Açıklamada; ‘’Kamu emekçileri ve emeklileri adeta Bermuda Şeytan Üçgeni ile karşı karşıyadır’’ dedi. 

GERÇEK ENFLASYONA GÖRE MAAŞ ZAMMI "SIFIR" ZAM DEMEK
Memur ve emekliye yapılan %30’luk maaş artışına tepki veren sendikalara KESK’ te katıldı. KESK Şubeler platformunu oluşturan sendika Üyeleri %30’luk zammı protesto etmek için İskele meydanında toplandı. % 30 oranında Maaş artışına tepki gösteren sendikalara kısa adı KESK olan Kamu Emekçileri Sendikaları Konfederasyonu Şubeler Platformu da, tepkisini düzenlediği eylem ve basın açıklaması ile gösterdi. İskele meydanında gerçekleşen Basın açıklamasını Çanakkale KESK Şubeler Platformu adına basın açıklamasını okuyan Ayşegül Sandıkçıoğlu yaptı. Sandıkçıoğlu yaptığı açıklamada ‘’Kamu emekçileri ve emeklileri adeta Bermuda Şeytan Üçgeni ile karşı karşıyadır. İktidar, TOIK ve yandaş konfederasyonun yarattığı girdap yüzünden emekçiler karın tokluğu dahi diyemeyeceğimiz bir sefalet ücreti ile yaşamaya çalışmaktadır.
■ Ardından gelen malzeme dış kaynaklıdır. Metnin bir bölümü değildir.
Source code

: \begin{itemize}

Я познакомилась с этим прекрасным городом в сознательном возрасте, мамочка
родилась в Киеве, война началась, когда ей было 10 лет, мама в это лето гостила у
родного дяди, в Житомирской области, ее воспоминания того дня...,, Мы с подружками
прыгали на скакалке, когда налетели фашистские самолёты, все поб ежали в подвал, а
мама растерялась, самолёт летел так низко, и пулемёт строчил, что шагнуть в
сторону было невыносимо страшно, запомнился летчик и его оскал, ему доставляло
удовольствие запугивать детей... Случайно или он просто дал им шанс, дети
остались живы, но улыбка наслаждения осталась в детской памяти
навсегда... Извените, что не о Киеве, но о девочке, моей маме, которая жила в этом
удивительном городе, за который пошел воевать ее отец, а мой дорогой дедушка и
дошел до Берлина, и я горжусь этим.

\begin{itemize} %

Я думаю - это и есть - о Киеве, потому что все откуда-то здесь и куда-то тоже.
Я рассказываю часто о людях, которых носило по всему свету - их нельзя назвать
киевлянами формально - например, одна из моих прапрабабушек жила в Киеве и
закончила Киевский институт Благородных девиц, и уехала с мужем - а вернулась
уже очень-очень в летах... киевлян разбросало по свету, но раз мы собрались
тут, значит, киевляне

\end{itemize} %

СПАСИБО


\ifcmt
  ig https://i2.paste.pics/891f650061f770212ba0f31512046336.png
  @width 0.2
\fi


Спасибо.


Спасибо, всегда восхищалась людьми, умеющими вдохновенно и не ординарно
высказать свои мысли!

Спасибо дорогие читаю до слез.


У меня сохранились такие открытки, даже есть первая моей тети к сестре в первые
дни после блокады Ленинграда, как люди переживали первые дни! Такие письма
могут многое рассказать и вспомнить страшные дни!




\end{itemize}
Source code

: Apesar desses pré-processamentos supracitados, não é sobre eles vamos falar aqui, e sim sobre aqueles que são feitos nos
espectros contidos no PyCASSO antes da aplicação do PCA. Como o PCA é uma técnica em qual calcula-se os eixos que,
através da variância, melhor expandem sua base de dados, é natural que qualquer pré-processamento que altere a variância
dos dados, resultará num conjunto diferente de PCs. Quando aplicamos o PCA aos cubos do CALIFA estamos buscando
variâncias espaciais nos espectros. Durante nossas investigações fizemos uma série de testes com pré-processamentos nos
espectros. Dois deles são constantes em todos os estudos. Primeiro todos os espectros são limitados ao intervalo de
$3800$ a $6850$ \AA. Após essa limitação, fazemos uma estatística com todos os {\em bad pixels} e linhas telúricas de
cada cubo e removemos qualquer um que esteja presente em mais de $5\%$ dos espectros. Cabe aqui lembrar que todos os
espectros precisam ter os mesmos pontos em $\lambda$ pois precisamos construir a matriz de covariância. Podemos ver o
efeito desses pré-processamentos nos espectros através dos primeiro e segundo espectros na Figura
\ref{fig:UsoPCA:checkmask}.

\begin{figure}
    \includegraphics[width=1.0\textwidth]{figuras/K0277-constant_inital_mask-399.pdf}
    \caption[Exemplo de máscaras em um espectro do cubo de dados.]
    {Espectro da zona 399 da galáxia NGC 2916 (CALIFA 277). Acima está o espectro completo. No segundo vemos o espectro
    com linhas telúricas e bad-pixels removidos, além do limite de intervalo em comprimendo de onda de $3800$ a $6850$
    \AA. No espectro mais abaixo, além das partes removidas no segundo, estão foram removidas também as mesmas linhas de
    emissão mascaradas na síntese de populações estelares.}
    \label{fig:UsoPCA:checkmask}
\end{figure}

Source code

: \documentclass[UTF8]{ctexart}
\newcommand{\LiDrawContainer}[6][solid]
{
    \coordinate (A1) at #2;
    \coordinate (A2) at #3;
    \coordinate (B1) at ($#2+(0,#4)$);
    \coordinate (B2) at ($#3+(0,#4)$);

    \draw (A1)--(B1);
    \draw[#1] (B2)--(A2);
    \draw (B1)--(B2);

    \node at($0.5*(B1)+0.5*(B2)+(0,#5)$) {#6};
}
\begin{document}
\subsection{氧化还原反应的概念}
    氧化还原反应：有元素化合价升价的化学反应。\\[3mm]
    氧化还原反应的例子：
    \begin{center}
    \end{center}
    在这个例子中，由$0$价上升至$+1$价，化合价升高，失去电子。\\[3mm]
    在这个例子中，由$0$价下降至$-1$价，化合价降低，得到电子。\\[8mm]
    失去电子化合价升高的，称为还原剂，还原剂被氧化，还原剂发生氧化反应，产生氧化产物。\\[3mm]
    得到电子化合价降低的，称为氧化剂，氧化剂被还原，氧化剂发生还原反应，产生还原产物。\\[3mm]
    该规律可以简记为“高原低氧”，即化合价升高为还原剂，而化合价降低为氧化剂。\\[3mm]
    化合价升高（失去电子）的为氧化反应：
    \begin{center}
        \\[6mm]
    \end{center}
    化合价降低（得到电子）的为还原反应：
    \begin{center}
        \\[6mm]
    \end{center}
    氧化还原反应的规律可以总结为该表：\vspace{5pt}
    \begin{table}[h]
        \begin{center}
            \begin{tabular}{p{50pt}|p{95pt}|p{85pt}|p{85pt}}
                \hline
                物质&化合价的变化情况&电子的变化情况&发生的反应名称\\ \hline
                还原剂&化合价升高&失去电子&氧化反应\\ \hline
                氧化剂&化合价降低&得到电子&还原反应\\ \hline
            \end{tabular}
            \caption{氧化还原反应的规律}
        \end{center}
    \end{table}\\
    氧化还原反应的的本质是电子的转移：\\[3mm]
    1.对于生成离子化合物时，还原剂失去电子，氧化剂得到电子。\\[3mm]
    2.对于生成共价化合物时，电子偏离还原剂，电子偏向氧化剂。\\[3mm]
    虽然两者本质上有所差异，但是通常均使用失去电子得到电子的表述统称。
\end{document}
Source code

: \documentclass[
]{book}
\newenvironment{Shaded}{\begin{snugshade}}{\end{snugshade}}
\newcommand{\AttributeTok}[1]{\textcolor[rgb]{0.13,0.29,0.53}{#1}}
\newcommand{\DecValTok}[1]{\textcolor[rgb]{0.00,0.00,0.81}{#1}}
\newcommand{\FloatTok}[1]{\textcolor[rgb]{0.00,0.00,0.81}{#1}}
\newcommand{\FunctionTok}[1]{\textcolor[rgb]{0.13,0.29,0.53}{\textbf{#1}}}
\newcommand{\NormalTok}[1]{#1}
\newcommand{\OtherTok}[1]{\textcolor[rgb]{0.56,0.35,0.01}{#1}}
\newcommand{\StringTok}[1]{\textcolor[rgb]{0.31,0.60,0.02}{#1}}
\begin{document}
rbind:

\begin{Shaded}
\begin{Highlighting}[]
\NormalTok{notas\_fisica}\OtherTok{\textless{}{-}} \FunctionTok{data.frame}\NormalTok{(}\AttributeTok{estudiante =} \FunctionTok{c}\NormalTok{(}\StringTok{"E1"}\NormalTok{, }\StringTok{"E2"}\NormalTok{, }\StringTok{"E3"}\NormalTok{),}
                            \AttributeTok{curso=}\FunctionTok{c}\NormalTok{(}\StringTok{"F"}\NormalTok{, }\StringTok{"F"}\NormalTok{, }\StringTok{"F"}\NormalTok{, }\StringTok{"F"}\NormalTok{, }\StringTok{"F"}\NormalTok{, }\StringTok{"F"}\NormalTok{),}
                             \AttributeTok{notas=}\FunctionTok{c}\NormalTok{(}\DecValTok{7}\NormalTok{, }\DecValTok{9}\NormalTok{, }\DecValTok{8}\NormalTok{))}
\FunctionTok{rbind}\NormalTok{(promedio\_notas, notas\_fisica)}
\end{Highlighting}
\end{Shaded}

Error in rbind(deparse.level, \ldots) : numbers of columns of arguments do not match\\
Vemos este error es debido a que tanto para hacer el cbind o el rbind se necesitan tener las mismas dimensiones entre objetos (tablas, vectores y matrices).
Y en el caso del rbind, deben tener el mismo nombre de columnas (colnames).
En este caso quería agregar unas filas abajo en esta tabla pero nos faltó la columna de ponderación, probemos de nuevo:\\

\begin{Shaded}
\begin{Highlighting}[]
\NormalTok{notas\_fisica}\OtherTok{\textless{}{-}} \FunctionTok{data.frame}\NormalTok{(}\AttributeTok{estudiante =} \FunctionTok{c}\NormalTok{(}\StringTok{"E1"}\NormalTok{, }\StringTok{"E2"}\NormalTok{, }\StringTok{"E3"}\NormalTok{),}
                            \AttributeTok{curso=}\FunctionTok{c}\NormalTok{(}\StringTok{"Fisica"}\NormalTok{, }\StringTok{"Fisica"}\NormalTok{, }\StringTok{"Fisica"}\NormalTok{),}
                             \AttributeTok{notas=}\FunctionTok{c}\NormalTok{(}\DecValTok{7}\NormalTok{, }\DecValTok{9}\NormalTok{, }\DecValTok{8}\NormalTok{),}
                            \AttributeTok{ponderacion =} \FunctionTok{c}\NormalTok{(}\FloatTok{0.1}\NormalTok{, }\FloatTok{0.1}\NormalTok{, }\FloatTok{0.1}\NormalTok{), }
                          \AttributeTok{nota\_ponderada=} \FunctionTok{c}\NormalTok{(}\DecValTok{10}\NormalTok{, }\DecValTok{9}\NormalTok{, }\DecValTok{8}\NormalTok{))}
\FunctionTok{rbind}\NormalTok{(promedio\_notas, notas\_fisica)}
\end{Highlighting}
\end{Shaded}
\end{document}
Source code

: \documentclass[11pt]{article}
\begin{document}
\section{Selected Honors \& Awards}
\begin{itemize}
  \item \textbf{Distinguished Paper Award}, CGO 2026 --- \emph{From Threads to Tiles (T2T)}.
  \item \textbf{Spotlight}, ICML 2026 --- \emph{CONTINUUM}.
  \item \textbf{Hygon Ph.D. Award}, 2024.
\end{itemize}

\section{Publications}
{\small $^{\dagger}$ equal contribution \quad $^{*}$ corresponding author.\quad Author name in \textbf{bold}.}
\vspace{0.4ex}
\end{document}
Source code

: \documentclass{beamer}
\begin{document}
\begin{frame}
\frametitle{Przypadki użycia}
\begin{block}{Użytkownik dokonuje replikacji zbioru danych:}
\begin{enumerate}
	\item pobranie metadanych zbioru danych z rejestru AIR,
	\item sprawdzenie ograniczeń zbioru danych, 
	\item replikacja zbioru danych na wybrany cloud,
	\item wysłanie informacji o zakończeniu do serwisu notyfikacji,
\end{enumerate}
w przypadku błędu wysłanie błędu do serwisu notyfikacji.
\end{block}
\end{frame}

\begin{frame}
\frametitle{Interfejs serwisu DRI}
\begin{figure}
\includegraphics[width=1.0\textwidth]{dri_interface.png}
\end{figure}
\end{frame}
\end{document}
Yıllardır bu üçlü aynı oyunu oynuyor. Yandaş Konfederasyon enflasyon altındaki oranların altına imza atıyor, TÜİK her altı ayda bir iktidarın ekonomi politikalarına uygun oranlar açıklayarak gerçek enflasyonu gizliyor. Oysa her zaman altını çizdiğimiz üzere enflasyona göre maaş zammı "sıfır" zam demektir. Sahte rakamlardan ibaret TUİK verilerine göre maaş zammı ise reel gelirimizin erimesi, yoksulluğumuzun artması demektir. Buna rağmen yandaş Konfederasyonun yetkilileri avuçlarını patlatırcasına iktidarı alkışlıyor, en ufak bir ahlaki duyarlılık göstermeden "başardık" diye ortalıkta geziyor! Soruyoruz; başardıysanız kamu emekçileri AKP iktidarı döneminde neden sürekli kaybetti, neden alım gücü yıldan yıla biraz daha eridi? Neden kamu emeklileri 20 yıl önce emekli ikramiyesi ile ev alabiliyor iken bugün hayalini bile kuramıyor? 20 yıl önce asgari ücretin 2 katını geçen en düşük kamu emekçisi maaşı bugün geldiğimiz noktada asgari ücretin altına inmiştir. Asgari ücretin 3 katını aşan ortalama kamu emekçisi maaşı ise bugün asgari ücretin sadece 500 TL üzerindedir. Sadece bir yıl önce yoksulluk sınırının yaklaşık yarısına denk gelen en düşük kamu emekçisi maaşı bugün yoksulluk sınırının üçte birine kadar inmiştir.’’ ifadelerine yer verdi.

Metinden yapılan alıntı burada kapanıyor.